- ASSIGNED TASK
This exercise calls for copying every line below that holds the word "Some".

- INPUT DATA
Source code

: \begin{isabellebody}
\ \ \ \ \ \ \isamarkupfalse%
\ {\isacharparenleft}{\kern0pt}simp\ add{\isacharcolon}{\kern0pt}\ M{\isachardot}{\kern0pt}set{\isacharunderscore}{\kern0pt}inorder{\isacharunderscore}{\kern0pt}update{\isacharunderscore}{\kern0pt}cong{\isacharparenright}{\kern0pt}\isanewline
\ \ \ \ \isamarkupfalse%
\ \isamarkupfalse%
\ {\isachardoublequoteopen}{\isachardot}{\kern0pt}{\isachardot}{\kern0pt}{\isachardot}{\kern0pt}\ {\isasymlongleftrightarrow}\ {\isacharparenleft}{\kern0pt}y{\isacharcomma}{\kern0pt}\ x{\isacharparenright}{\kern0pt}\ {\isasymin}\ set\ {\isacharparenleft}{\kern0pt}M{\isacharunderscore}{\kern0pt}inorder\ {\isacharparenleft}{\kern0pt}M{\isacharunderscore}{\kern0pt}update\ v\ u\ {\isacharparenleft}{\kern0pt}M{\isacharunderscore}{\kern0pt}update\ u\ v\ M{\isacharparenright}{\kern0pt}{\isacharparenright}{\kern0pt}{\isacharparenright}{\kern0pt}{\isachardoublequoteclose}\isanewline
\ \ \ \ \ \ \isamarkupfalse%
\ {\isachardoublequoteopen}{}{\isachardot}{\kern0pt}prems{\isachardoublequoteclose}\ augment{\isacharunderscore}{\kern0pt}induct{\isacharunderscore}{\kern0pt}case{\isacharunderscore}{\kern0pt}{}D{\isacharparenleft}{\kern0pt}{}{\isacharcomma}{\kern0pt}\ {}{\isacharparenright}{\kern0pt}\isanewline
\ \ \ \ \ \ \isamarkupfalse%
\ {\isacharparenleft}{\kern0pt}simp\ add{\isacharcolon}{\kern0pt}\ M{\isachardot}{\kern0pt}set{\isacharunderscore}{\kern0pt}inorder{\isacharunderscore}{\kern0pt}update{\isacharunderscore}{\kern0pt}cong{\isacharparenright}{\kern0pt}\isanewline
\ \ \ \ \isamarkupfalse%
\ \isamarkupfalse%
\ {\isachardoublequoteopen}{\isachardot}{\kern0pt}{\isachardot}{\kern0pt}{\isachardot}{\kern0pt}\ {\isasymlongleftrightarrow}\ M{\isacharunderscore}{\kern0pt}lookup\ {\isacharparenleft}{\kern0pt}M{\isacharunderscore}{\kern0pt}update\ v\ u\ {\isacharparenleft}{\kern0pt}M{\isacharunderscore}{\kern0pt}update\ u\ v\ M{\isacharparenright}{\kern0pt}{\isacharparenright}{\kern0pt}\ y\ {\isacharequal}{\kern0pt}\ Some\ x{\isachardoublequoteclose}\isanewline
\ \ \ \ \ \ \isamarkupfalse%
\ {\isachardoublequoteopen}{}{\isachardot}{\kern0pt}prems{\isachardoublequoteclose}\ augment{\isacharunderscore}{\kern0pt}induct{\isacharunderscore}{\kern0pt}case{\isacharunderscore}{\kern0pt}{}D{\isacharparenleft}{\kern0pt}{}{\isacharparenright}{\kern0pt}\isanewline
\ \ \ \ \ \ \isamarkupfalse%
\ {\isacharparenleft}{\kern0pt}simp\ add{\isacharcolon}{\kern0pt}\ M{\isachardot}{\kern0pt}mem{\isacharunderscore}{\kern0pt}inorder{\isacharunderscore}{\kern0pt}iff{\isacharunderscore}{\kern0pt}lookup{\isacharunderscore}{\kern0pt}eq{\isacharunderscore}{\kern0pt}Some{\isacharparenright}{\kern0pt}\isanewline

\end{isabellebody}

- COMPLETED TASK
\ {\isachardoublequoteopen}{\isachardot}{\kern0pt}{\isachardot}{\kern0pt}{\isachardot}{\kern0pt}\ {\isasymlongleftrightarrow}\ M{\isacharunderscore}{\kern0pt}lookup\ {\isacharparenleft}{\kern0pt}M{\isacharunderscore}{\kern0pt}update\ v\ u\ {\isacharparenleft}{\kern0pt}M{\isacharunderscore}{\kern0pt}update\ u\ v\ M{\isacharparenright}{\kern0pt}{\isacharparenright}{\kern0pt}\ y\ {\isacharequal}{\kern0pt}\ Some\ x{\isachardoublequoteclose}\isanewline
\ {\isacharparenleft}{\kern0pt}simp\ add{\isacharcolon}{\kern0pt}\ M{\isachardot}{\kern0pt}mem{\isacharunderscore}{\kern0pt}inorder{\isacharunderscore}{\kern0pt}iff{\isacharunderscore}{\kern0pt}lookup{\isacharunderscore}{\kern0pt}eq{\isacharunderscore}{\kern0pt}Some{\isacharparenright}{\kern0pt}\isanewline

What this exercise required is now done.